Barbur TC pedestrian bridge

Ok, next bridge up is another pedestrian one, the rather ugly 70s concrete one over I-5 at the Barbur Transit Center. I hadn't really planned on doing a post about this thing, but I ran across it while taking photos of Tapestry, a large mural along the Barbur-side approach to the bridge. I figured I was there anyway, toting a camera, and it was technically a bridge, so sure, why not? A PSU study of local pedestrian bridges notes this was built in 1976 along with the transit center itself. The study notes that many neighborhood streets on the other side of the bridge lack sidewalks (a common problem in SW Portland), so it's not part of a wider network of safe bike/pedestrian routes. I'm not sure that's something city planners even considered back then, and I'm not entirely sure this area was within city limits back in the 70s. Until the late 70s & early 80s large portions of Multnomah County outside the central city were unincorporated, and the county didn't really bother with things like building sidewalks or a proper sewer system, keeping people from building in flood zones, maintaining a useful park system, little details like that.
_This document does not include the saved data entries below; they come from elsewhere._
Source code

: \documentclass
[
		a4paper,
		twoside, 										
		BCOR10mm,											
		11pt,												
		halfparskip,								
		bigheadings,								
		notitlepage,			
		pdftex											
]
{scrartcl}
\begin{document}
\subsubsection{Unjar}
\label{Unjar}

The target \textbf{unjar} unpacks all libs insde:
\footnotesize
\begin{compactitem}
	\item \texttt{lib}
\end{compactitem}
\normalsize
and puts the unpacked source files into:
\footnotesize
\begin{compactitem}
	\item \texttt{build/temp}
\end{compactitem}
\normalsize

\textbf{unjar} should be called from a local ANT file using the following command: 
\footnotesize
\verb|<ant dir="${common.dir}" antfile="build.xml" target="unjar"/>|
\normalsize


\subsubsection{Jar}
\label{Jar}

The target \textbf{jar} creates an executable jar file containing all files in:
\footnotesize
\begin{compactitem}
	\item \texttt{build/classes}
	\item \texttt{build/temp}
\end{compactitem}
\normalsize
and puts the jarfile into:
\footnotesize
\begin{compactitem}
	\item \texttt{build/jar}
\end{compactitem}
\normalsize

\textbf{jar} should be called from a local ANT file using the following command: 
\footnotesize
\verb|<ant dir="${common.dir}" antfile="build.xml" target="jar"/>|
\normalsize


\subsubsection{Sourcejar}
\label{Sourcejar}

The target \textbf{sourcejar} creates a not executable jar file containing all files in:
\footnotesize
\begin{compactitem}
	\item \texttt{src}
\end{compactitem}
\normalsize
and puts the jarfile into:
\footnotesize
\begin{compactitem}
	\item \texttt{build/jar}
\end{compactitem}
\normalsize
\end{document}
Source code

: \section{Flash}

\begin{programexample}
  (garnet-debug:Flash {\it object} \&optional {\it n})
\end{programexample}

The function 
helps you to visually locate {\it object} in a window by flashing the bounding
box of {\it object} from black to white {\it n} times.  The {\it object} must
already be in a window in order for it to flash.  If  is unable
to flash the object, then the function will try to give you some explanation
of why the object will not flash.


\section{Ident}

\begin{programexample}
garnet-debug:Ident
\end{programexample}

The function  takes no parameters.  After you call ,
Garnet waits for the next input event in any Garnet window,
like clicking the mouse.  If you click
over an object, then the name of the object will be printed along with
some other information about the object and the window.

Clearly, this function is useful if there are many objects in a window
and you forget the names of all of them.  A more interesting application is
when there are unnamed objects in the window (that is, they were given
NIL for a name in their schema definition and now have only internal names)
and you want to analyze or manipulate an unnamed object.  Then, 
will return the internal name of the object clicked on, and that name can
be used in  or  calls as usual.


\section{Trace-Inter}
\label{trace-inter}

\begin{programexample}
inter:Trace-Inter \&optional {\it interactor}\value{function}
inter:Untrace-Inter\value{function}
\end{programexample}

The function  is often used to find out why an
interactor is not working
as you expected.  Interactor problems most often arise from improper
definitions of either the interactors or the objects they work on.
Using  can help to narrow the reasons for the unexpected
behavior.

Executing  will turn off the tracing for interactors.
I didn't see much of anything in the library's Oregonian database about the bridge itself, but I did run across a September 12th, 1976 article with architectural drawings of the proposed "West Portland Transit Station". Barbur was the city's first transit center, as it turns out, and apparently this was a new concept imported from Toronto that other US cities hadn't adopted yet. So, little piece of history here. Though it seems like they hadn't quite perfected the concept, given the center's ugly 70s shelter, which looks rather cheap and dilapidated these days. The article mentions that the transit center was about 92% federally funded, since it's next to an interstate & qualified for money, I suppose because TriMet buses still ran on freeways in those days. A later October 28, 1979 article (which I seem to have misplaced the link to) describes major vandalism problems at the still semi-new transit center. Neighbors said they avoided the pedestrian bridge due to burned-out lights and broken glass. TriMet had even installed security cameras to keep an eye on the place (which was an unusual step in 1979), to no avail. There's probably no easy way to know whether the rate of petty vandalism has dropped since the 1970s. It seems to me, anecdotally, that it has, but I have no actual evidence to back this up. TriMet might have internal numbers on how much they spend each year repairing vandalism, and maybe a count of reported incidents, but I haven't seen that info reported publicly. Assuming my guess is correct, you might be able to chalk this up to the wider national crime wave of the 70s & 80s, which in turn has been blamed on various factors ranging from long-term macroeconomic shifts to the use of leaded gasoline. I've also seen a proposal (which I don't have a reference for at hand, unfortunately) that certain architectural styles tend to promote vandalism. In particular, as the idea goes, people see things made of ugly grey concrete and are instinctively driven to damage them. The idea has a certain poetry to it, but I have no idea how you'd go about proving it. The transit center & bridge haven't gotten any prettier since 1976, so if they aren't getting vandalized like they used to, that would tend to disprove the "architecture rage" idea.